The atmosphere with which most planets begin is often not the same as the one with which they end. Most of the gas present in the formation of a solar system is hydrogen and helium. But if you look through the rocky planets of our solar system, you see three very different atmospheres (and a very faint one), with hydrogen and helium being relatively small components. And if we are given the opportunity to look at the atmospheres of exoplanets, we should get a better perspective on all the ways atmospheres can change as their planets age.
This week, an international team of astronomers reported that they had found an atmosphere on a planet where one was not expected to exist. And the astronomers suggest it is actually the planet’s second atmosphere, generated by volcanic activity after the first boiled off early in the planet’s history.
Imaging atmospheres
In general, we don’t currently have the technology to image exoplanets unless they are very large, very young, and at a considerable distance from the star they orbit. Yet we can still get a sense of what’s going on in their atmosphere. To do that, we need to observe a planet running along the line of sight between the Earth and its star. During a transit, a small percentage of the star’s light will travel through the planet’s atmosphere on its way to Earth, interacting with the molecules present there.
Those molecules leave a signature on the spectrum of light that reaches Earth.

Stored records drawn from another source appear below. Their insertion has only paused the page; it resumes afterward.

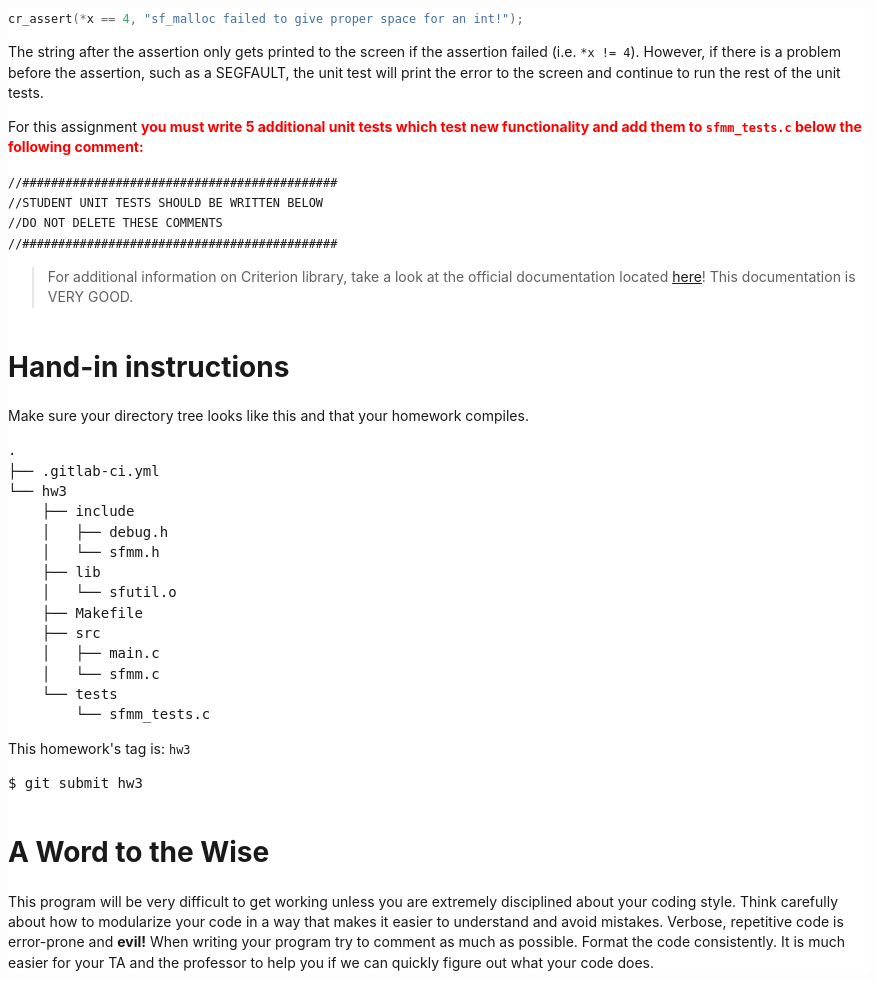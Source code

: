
```c
cr_assert(*x == 4, "sf_malloc failed to give proper space for an int!");
```

The string after the assertion only gets printed to the screen if the assertion
failed (i.e. `*x != 4`). However, if there is a problem before the assertion,
such as a SEGFAULT, the unit test will print the error to the screen and
continue to run the rest of the unit tests.

For this assignment **<font color="red">you must write 5 additional unit tests
which test new functionality and add them to `sfmm_tests.c` below the following
comment:</font>**

```
//############################################
//STUDENT UNIT TESTS SHOULD BE WRITTEN BELOW
//DO NOT DELETE THESE COMMENTS
//############################################
```

> For additional information on Criterion library, take a look at the official
> documentation located [here](http://criterion.readthedocs.io/en/master/)! This
> documentation is VERY GOOD.

# Hand-in instructions
Make sure your directory tree looks like this and that your homework compiles.

<pre>
.
├── .gitlab-ci.yml
└── hw3
    ├── include
    │   ├── debug.h
    │   └── sfmm.h
    ├── lib
    │   └── sfutil.o
    ├── Makefile
    ├── src
    │   ├── main.c
    │   └── sfmm.c
    └── tests
        └── sfmm_tests.c
</pre>

This homework's tag is: `hw3`

<pre>
$ git submit hw3
</pre>

# A Word to the Wise

This program will be very difficult to get working unless you are
extremely disciplined about your coding style.  Think carefully about how
to modularize your code in a way that makes it easier to understand and
avoid mistakes.  Verbose, repetitive code is error-prone and **evil!**
When writing your program try to comment as much as possible.
Format the code consistently.  It is much easier for your TA and the
professor to help you if we can quickly figure out what your code does.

It’s an extremely vague signature, as most of the star’s light doesn’t even see the atmosphere. But by combining the data from a number of observation days, it is possible to distinguish this signature from the noise.
That’s what scientists have done with GJ 1132 b, an extrasolar planet orbiting a small star about 40 light-years from Earth. The planet is about the size of the Earth and about 1.5 times its mass. It also orbits extremely close to its host star, completing a full orbit in just 1.6 days. That’s close enough to ensure that, despite its small, faint star, the GJ 1132 b is extremely hot.
It’s so close and hot that the researchers estimate it is currently losing about 10,000 kilograms of atmosphere per second. Because the host star was expected to be brighter early in its history, the researchers estimated that GJ 1132 b would have lost a reasonably sized atmosphere within the first 100 million years of its existence. In fact, over the planet’s lifetime, the researchers estimated that it could have lost an atmosphere roughly five times the mass of the planet’s current mass – the kind of thing you could see if the surviving planet was the core of a mini Neptune. .
(There are some uncertainties in these numbers, based on how often its star emits high-energy particles and how strong the planet’s magnetic field is. But they are not large enough to hold an atmosphere in place for the entire planet of 5 billion years of history.)
So researchers were probably surprised to find that, based on data from Hubble, the planet appears to have an atmosphere.
How did that get here?
One possible explanation for this is that the planet formed at a cooler distance from the star and then migrated inward. But that would mean we captured GJ 1132 b in a relatively narrow time window: between reaching close enough to the star to lose its atmosphere, but before all that atmosphere in space had warmed up. The planet is more likely to have formed near where it is and generated a second atmosphere after the first was lost.
Fortunately, the data provided by Hubble could give some idea of what’s in the atmosphere. The signature that the molecules in the atmosphere leave on the starlight gives an indication of what they could be. These indications are complicated – as there are many molecules with signatures that partially overlap in some areas of the spectrum, but not others – and they create complications. But it is possible to look at the signal from the planet’s atmosphere and identify combinations of molecules that are compatible with that signal.
The researchers discover that there are probably some aerosols in the atmosphere. And its composition really wouldn’t be surprising on another planet: mainly methane, ethane, hydrogen and hydrogen cyanide. But remember, the whole reason this atmosphere is interesting is because the planet should have lost its atmosphere early in its history – and all of the hydrogen should have disappeared with it.
Magma
However, the research team suggests a possible solution to this conundrum. Early in the planet’s history, it should have had both a hydrogen-rich atmosphere and a surface that was a magma ocean. Recent studies have suggested that a large amount of hydrogen could potentially be stored in magma and, as the planet cools, become trapped under the crust.
But may not be caught forever. The astronomers suggest the planet should be hot, partly because of the large amounts of radiation it is picking up from its extremely nearby star, but also because of the tidal forces exerted by the star’s gravity on its crust. This should be enough to keep the crust thin and flexible, allowing for large-scale volcanism. Thus, they suggest that the current atmosphere could be formed and supplemented by volcanic activity, with hydrogen-rich magma creating its distinct composition.
Obviously, that won’t be the easiest to confirm, although the arrival of the James Webb Space Telescope will open up new regions of the spectrum to provide independent control over the estimated composition of the atmosphere. But the best control is simply to discover that this kind of secondary atmosphere appears on other exoplanets. And given the interest in mapping their atmospheres, we may not have to wait long for that.
The arXiv. Abstract number: 2103.05657 (About the arXiv). To be published in The Astronomical Journal.